_YOUR INSTRUCTIONS:_ Write out the stretch of lines below that begins at the line with "GET / — serves the app (index.html)" and ends at the line with "Tests (unit/integration/UI), Dockerfile, GitHub", including both, exactly as given and nothing more.

"""

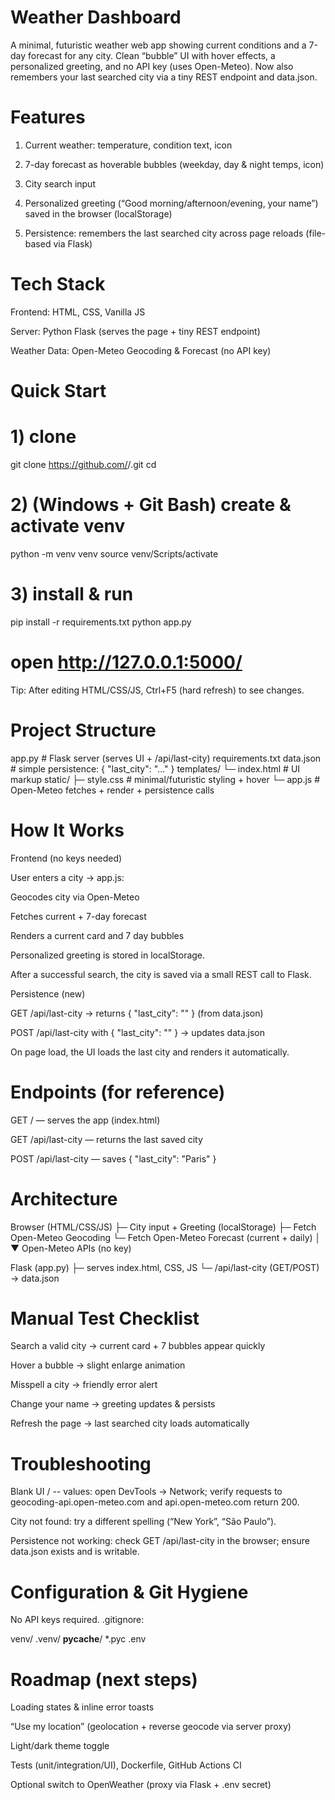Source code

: # Weather Dashboard

A minimal, futuristic weather web app showing current conditions and a 7-day forecast for any city. Clean “bubble” UI with hover effects, a personalized greeting, and no API key (uses Open-Meteo).
Now also remembers your last searched city via a tiny REST endpoint and data.json.

# Features

1) Current weather: temperature, condition text, icon

2) 7-day forecast as hoverable bubbles (weekday, day & night temps, icon)

3) City search input

4) Personalized greeting (“Good morning/afternoon/evening, your name”) saved in the browser (localStorage)

5) Persistence: remembers the last searched city across page reloads (file-based via Flask)

 # Tech Stack

Frontend: HTML, CSS, Vanilla JS

Server: Python Flask (serves the page + tiny REST endpoint)

Weather Data: Open-Meteo Geocoding & Forecast (no API key)

# Quick Start
# 1) clone
git clone https://github.com/<your-username>/<your-repo>.git
cd <your-repo>

# 2) (Windows + Git Bash) create & activate venv
python -m venv venv
source venv/Scripts/activate

# 3) install & run
pip install -r requirements.txt
python app.py
# open http://127.0.0.1:5000/


Tip: After editing HTML/CSS/JS, Ctrl+F5 (hard refresh) to see changes.

# Project Structure
app.py                  # Flask server (serves UI + /api/last-city)
requirements.txt
data.json               # simple persistence: { "last_city": "..." }
templates/
  └─ index.html         # UI markup
static/
  ├─ style.css          # minimal/futuristic styling + hover
  └─ app.js             # Open-Meteo fetches + render + persistence calls

# How It Works
Frontend (no keys needed)

User enters a city → app.js:

Geocodes city via Open-Meteo

Fetches current + 7-day forecast

Renders a current card and 7 day bubbles

Personalized greeting is stored in localStorage.

After a successful search, the city is saved via a small REST call to Flask.

Persistence (new)

GET /api/last-city → returns { "last_city": "<city>" } (from data.json)

POST /api/last-city with { "last_city": "<city>" } → updates data.json

On page load, the UI loads the last city and renders it automatically.

# Endpoints (for reference)

GET / — serves the app (index.html)

GET /api/last-city — returns the last saved city

POST /api/last-city — saves { "last_city": "Paris" }

# Architecture
Browser (HTML/CSS/JS)
  ├─ City input + Greeting (localStorage)
  ├─ Fetch Open-Meteo Geocoding
  └─ Fetch Open-Meteo Forecast (current + daily)
          │
          ▼
   Open-Meteo APIs (no key)

Flask (app.py)
  ├─ serves index.html, CSS, JS
  └─ /api/last-city (GET/POST) -> data.json

# Manual Test Checklist

Search a valid city → current card + 7 bubbles appear quickly

Hover a bubble → slight enlarge animation

Misspell a city → friendly error alert

Change your name → greeting updates & persists

Refresh the page → last searched city loads automatically

# Troubleshooting

Blank UI / -- values: open DevTools → Network; verify requests to geocoding-api.open-meteo.com and api.open-meteo.com return 200.

City not found: try a different spelling (“New York”, “São Paulo”).

Persistence not working: check GET /api/last-city in the browser; ensure data.json exists and is writable.

# Configuration & Git Hygiene

No API keys required.
.gitignore:

venv/
.venv/
__pycache__/
*.pyc
.env

# Roadmap (next steps)

Loading states & inline error toasts

“Use my location” (geolocation + reverse geocode via server proxy)

Light/dark theme toggle

Tests (unit/integration/UI), Dockerfile, GitHub Actions CI

Optional switch to OpenWeather (proxy via Flask + .env secret)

"""

_TASK RESULT:_
GET / — serves the app (index.html)

GET /api/last-city — returns the last saved city

POST /api/last-city — saves { "last_city": "Paris" }

# Architecture
Browser (HTML/CSS/JS)
  ├─ City input + Greeting (localStorage)
  ├─ Fetch Open-Meteo Geocoding
  └─ Fetch Open-Meteo Forecast (current + daily)
          │
          ▼
   Open-Meteo APIs (no key)

Flask (app.py)
  ├─ serves index.html, CSS, JS
  └─ /api/last-city (GET/POST) -> data.json

# Manual Test Checklist

Search a valid city → current card + 7 bubbles appear quickly

Hover a bubble → slight enlarge animation

Misspell a city → friendly error alert

Change your name → greeting updates & persists

Refresh the page → last searched city loads automatically

# Troubleshooting

Blank UI / -- values: open DevTools → Network; verify requests to geocoding-api.open-meteo.com and api.open-meteo.com return 200.

City not found: try a different spelling (“New York”, “São Paulo”).

Persistence not working: check GET /api/last-city in the browser; ensure data.json exists and is writable.

# Configuration & Git Hygiene

No API keys required.
.gitignore:

venv/
.venv/
__pycache__/
*.pyc
.env

# Roadmap (next steps)

Loading states & inline error toasts

“Use my location” (geolocation + reverse geocode via server proxy)

Light/dark theme toggle

Tests (unit/integration/UI), Dockerfile, GitHub Actions CI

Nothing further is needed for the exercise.